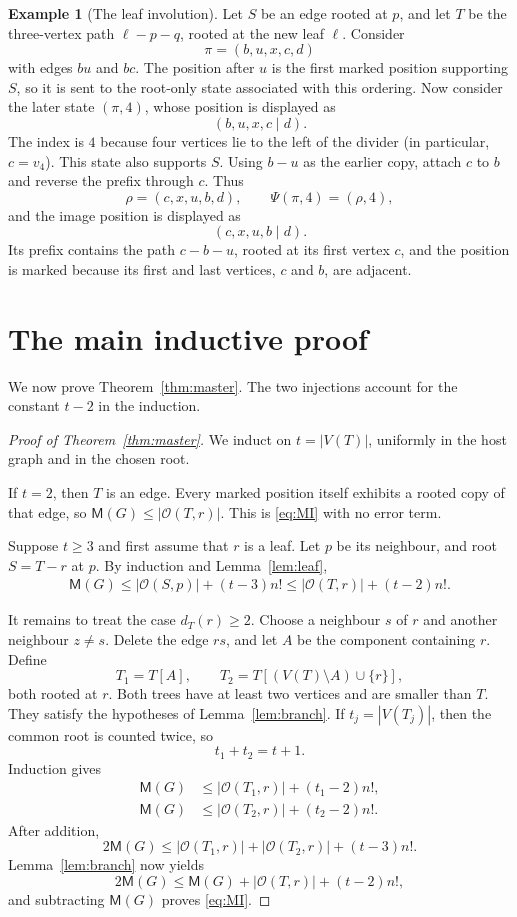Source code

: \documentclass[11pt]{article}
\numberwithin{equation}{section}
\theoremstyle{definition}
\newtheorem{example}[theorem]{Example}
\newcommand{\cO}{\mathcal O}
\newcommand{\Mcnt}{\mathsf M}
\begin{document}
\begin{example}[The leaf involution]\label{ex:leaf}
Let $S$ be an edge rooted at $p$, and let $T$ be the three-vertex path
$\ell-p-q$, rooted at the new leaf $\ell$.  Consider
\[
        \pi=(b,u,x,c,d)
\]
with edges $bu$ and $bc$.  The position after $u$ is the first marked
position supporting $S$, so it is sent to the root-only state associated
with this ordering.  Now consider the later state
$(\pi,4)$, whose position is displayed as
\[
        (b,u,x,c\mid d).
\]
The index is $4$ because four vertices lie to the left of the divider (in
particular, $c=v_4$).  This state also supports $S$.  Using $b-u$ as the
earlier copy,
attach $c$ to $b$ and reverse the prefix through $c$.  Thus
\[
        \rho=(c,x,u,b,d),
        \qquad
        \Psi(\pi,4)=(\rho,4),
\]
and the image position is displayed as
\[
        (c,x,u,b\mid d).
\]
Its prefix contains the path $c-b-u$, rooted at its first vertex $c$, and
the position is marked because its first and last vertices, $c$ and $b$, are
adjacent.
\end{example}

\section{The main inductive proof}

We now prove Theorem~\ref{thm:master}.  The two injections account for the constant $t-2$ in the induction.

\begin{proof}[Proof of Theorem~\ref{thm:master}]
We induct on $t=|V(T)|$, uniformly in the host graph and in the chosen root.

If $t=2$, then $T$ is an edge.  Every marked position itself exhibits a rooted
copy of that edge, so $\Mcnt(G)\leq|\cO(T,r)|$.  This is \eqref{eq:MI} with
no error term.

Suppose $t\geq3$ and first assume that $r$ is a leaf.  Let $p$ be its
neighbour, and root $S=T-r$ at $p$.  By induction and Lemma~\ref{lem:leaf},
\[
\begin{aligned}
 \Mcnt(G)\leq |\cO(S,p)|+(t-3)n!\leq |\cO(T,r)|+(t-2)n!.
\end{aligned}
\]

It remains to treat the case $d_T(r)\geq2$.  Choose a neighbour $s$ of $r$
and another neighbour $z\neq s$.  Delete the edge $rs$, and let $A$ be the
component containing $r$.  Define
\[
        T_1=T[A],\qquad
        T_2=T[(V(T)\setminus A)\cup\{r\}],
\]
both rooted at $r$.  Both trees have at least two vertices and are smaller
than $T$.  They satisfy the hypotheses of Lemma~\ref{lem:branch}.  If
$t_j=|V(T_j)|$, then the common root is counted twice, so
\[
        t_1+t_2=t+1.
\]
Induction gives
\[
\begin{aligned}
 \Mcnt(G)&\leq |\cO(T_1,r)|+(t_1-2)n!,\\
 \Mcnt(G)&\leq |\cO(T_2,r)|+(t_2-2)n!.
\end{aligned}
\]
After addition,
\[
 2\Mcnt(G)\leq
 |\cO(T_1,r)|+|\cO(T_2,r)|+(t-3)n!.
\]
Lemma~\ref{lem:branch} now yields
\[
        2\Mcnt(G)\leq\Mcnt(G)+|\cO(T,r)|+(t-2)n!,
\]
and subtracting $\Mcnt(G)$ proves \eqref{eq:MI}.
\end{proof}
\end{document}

========================

• _Task goal_
Go through the listing above and retype each line exactly, apart from the pictures.

• _Result of this exercise_
Source code

: \documentclass[11pt]{article}
\numberwithin{equation}{section}
\theoremstyle{definition}
\newtheorem{example}[theorem]{Example}
\newcommand{\cO}{\mathcal O}
\newcommand{\Mcnt}{\mathsf M}
\begin{document}
\begin{example}[The leaf involution]\label{ex:leaf}
Let $S$ be an edge rooted at $p$, and let $T$ be the three-vertex path
$\ell-p-q$, rooted at the new leaf $\ell$.  Consider
\[
        \pi=(b,u,x,c,d)
\]
with edges $bu$ and $bc$.  The position after $u$ is the first marked
position supporting $S$, so it is sent to the root-only state associated
with this ordering.  Now consider the later state
$(\pi,4)$, whose position is displayed as
\[
        (b,u,x,c\mid d).
\]
The index is $4$ because four vertices lie to the left of the divider (in
particular, $c=v_4$).  This state also supports $S$.  Using $b-u$ as the
earlier copy,
attach $c$ to $b$ and reverse the prefix through $c$.  Thus
\[
        \rho=(c,x,u,b,d),
        \qquad
        \Psi(\pi,4)=(\rho,4),
\]
and the image position is displayed as
\[
        (c,x,u,b\mid d).
\]
Its prefix contains the path $c-b-u$, rooted at its first vertex $c$, and
the position is marked because its first and last vertices, $c$ and $b$, are
adjacent.
\end{example}

\section{The main inductive proof}

We now prove Theorem~\ref{thm:master}.  The two injections account for the constant $t-2$ in the induction.

\begin{proof}[Proof of Theorem~\ref{thm:master}]
We induct on $t=|V(T)|$, uniformly in the host graph and in the chosen root.

If $t=2$, then $T$ is an edge.  Every marked position itself exhibits a rooted
copy of that edge, so $\Mcnt(G)\leq|\cO(T,r)|$.  This is \eqref{eq:MI} with
no error term.

Suppose $t\geq3$ and first assume that $r$ is a leaf.  Let $p$ be its
neighbour, and root $S=T-r$ at $p$.  By induction and Lemma~\ref{lem:leaf},
\[
\begin{aligned}
 \Mcnt(G)\leq |\cO(S,p)|+(t-3)n!\leq |\cO(T,r)|+(t-2)n!.
\end{aligned}
\]

It remains to treat the case $d_T(r)\geq2$.  Choose a neighbour $s$ of $r$
and another neighbour $z\neq s$.  Delete the edge $rs$, and let $A$ be the
component containing $r$.  Define
\[
        T_1=T[A],\qquad
        T_2=T[(V(T)\setminus A)\cup\{r\}],
\]
both rooted at $r$.  Both trees have at least two vertices and are smaller
than $T$.  They satisfy the hypotheses of Lemma~\ref{lem:branch}.  If
$t_j=|V(T_j)|$, then the common root is counted twice, so
\[
        t_1+t_2=t+1.
\]
Induction gives
\[
\begin{aligned}
 \Mcnt(G)&\leq |\cO(T_1,r)|+(t_1-2)n!,\\
 \Mcnt(G)&\leq |\cO(T_2,r)|+(t_2-2)n!.
\end{aligned}
\]
After addition,
\[
 2\Mcnt(G)\leq
 |\cO(T_1,r)|+|\cO(T_2,r)|+(t-3)n!.
\]
Lemma~\ref{lem:branch} now yields
\[
        2\Mcnt(G)\leq\Mcnt(G)+|\cO(T,r)|+(t-2)n!,
\]
and subtracting $\Mcnt(G)$ proves \eqref{eq:MI}.
\end{proof}
\end{document}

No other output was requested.